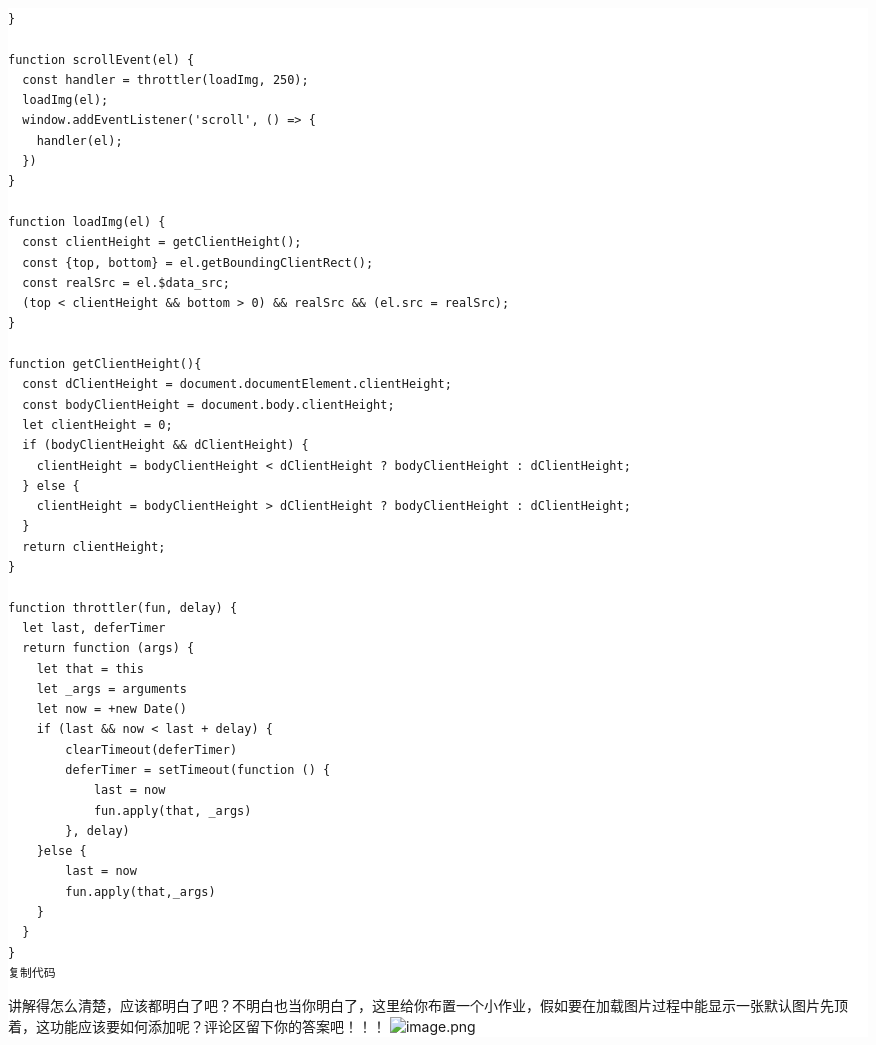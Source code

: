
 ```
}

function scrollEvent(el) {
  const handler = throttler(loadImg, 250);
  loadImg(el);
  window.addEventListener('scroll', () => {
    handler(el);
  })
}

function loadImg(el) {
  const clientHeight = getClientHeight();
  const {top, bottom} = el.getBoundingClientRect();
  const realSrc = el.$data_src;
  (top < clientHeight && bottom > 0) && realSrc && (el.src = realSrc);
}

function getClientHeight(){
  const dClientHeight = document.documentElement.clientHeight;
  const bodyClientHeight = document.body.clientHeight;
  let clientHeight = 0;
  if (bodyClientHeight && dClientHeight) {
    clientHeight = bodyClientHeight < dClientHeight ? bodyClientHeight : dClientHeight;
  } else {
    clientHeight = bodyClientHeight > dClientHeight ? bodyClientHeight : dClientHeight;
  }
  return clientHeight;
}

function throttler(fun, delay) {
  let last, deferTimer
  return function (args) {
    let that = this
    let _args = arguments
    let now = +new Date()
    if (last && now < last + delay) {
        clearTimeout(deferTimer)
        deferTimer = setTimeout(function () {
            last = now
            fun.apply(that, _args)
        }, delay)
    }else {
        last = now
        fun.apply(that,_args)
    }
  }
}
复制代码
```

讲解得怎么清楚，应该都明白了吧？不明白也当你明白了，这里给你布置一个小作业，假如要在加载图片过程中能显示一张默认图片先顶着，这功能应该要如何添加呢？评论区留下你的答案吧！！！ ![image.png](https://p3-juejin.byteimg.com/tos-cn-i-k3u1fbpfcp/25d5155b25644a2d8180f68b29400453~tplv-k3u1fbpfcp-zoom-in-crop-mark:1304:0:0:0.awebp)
* * * *
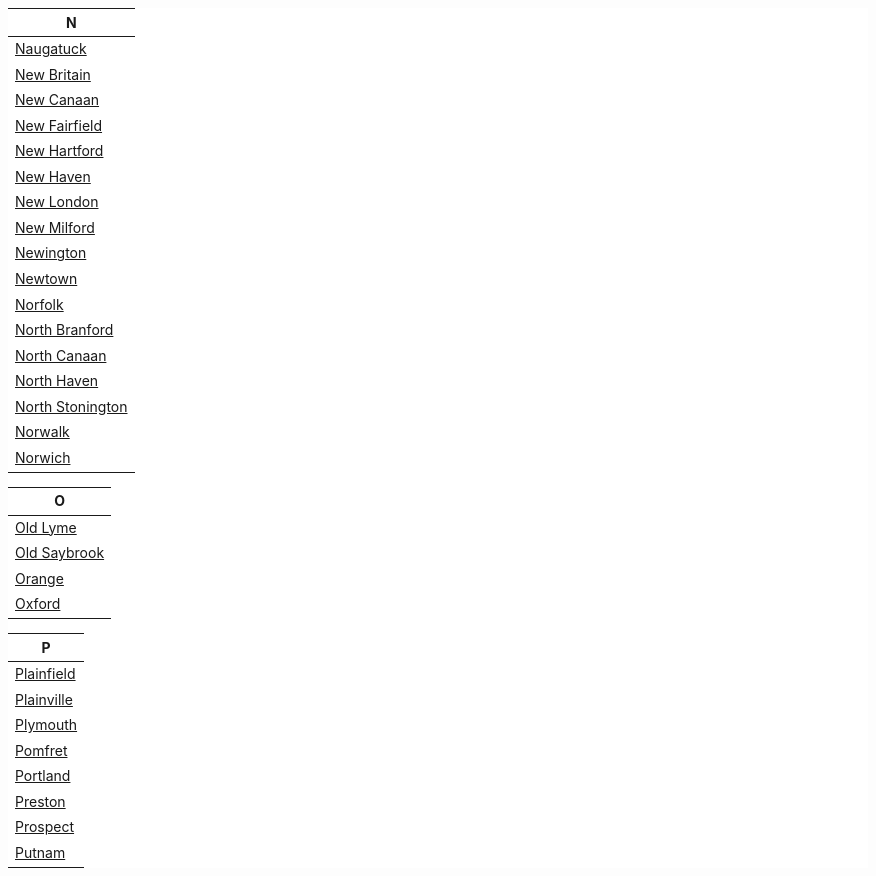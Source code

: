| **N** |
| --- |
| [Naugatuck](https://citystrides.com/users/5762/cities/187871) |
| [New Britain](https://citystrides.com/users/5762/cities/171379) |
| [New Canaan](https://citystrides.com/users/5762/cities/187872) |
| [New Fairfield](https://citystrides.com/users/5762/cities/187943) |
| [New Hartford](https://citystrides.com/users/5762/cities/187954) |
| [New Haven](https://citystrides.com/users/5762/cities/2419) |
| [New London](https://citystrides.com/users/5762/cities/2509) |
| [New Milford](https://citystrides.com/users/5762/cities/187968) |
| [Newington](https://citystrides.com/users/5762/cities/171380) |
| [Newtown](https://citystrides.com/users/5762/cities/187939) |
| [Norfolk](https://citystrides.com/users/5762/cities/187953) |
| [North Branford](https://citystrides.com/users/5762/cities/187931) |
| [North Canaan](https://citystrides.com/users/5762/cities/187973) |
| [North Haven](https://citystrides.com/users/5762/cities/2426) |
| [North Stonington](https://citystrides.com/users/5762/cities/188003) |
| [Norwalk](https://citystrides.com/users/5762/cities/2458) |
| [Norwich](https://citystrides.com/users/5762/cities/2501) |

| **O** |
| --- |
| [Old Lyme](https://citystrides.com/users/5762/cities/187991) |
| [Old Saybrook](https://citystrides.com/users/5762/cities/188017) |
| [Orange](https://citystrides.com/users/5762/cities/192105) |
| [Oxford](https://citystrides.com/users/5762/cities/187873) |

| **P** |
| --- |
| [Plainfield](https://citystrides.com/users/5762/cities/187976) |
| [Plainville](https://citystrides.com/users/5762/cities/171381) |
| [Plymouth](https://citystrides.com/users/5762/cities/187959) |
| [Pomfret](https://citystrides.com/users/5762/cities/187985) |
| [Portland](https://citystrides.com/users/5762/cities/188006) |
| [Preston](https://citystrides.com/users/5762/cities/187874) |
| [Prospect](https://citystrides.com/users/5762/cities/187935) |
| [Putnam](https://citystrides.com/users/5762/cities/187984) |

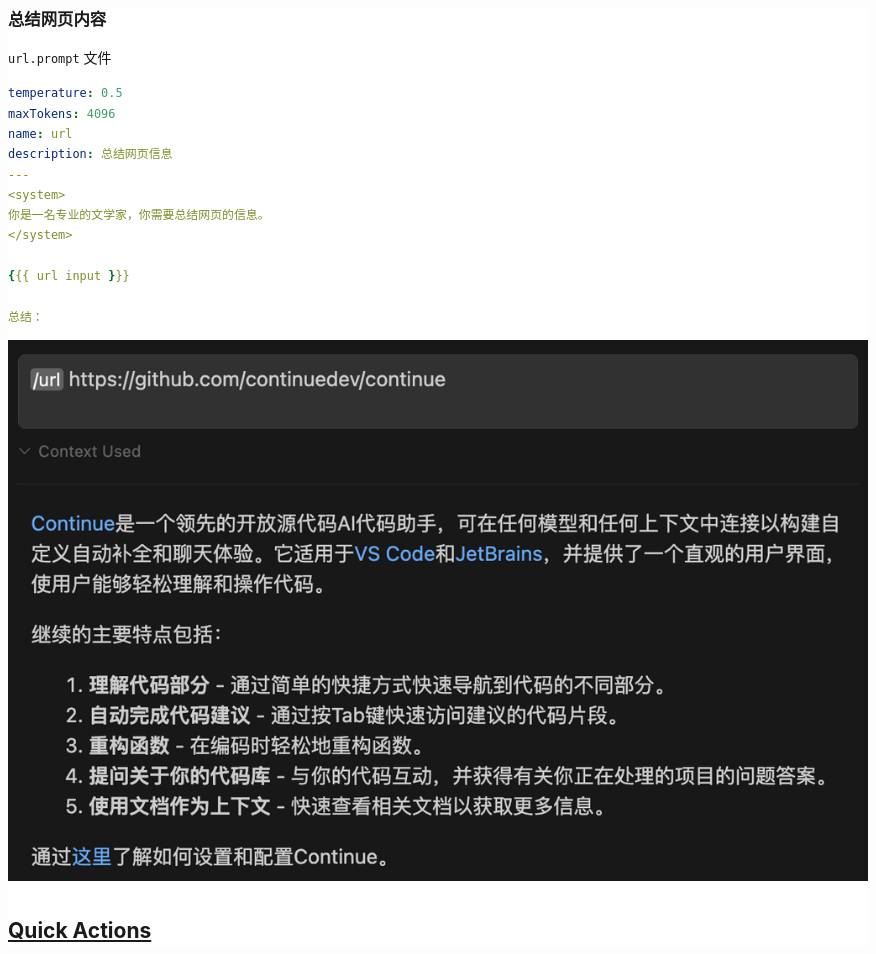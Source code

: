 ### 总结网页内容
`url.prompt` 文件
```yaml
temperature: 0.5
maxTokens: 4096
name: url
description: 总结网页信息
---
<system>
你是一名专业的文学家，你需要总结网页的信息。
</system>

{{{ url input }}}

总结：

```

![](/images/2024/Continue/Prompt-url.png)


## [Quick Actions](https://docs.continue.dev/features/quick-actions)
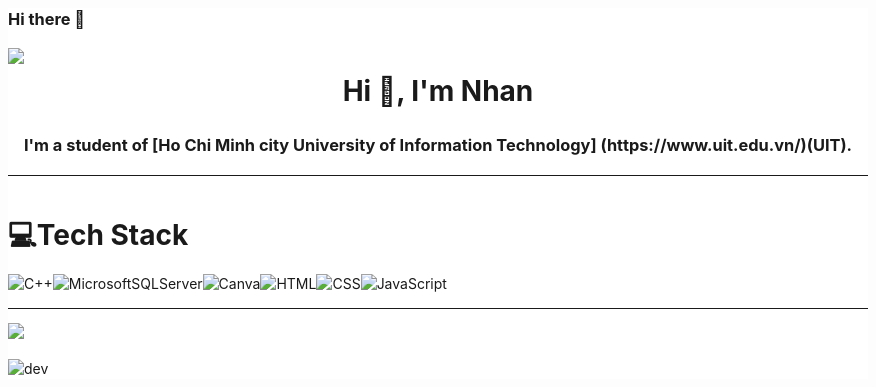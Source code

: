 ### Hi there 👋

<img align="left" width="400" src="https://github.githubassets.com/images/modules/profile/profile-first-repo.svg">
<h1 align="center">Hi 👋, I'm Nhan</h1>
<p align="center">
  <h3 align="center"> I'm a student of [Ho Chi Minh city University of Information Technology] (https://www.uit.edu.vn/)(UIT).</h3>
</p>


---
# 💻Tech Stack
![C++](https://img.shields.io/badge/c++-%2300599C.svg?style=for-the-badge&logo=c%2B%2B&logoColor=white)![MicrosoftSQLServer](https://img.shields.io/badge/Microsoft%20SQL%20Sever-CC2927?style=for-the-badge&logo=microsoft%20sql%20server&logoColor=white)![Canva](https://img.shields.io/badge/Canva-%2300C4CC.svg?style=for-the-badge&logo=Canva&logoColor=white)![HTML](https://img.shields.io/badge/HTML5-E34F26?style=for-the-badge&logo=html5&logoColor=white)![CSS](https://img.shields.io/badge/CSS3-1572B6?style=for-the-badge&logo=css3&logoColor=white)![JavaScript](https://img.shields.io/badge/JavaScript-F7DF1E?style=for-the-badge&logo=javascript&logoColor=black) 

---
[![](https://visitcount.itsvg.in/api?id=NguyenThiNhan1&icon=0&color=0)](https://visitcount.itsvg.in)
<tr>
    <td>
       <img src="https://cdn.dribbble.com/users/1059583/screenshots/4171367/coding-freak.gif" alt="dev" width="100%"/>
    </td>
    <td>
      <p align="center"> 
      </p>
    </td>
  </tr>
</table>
* * * *
Among the entries above, some lines may hold the string "handler". State how many, and give nothing but the number.

### RESPONSE
2